_Work item_
Wherever a line of the listing holds the string "array", copy that line.

_Supplied data_
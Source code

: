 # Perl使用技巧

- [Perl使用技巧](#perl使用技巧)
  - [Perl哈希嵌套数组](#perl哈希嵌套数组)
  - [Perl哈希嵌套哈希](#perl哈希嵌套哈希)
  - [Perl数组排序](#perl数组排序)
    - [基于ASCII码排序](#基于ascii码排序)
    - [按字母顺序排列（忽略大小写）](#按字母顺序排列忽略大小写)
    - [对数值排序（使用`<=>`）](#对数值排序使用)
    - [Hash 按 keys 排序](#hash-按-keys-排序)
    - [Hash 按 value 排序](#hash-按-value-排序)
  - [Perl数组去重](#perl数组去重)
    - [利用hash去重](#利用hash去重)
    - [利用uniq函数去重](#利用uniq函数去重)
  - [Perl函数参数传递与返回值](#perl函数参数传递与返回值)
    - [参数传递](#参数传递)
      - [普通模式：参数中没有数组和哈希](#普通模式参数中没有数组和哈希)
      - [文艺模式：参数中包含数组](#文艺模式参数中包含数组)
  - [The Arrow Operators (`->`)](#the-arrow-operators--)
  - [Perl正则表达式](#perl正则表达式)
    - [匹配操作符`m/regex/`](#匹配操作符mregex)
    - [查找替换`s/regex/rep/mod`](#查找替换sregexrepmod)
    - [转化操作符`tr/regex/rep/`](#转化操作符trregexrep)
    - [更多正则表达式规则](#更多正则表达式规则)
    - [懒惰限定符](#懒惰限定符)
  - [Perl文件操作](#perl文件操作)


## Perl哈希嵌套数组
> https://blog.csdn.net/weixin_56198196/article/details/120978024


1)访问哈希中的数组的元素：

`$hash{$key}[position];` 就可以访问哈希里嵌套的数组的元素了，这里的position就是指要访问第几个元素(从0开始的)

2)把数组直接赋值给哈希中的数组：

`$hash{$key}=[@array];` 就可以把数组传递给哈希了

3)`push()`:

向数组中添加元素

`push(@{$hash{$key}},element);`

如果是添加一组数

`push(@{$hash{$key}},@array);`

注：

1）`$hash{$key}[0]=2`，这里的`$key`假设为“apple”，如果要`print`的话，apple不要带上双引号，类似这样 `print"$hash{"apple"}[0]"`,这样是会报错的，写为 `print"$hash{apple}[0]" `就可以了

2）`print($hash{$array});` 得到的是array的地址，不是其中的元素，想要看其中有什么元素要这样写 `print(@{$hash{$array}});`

_Exercise output_
`$hash{$key}=[@array];` 就可以把数组传递给哈希了
`push(@{$hash{$key}},@array);`
2）`print($hash{$array});` 得到的是array的地址，不是其中的元素，想要看其中有什么元素要这样写 `print(@{$hash{$array}});`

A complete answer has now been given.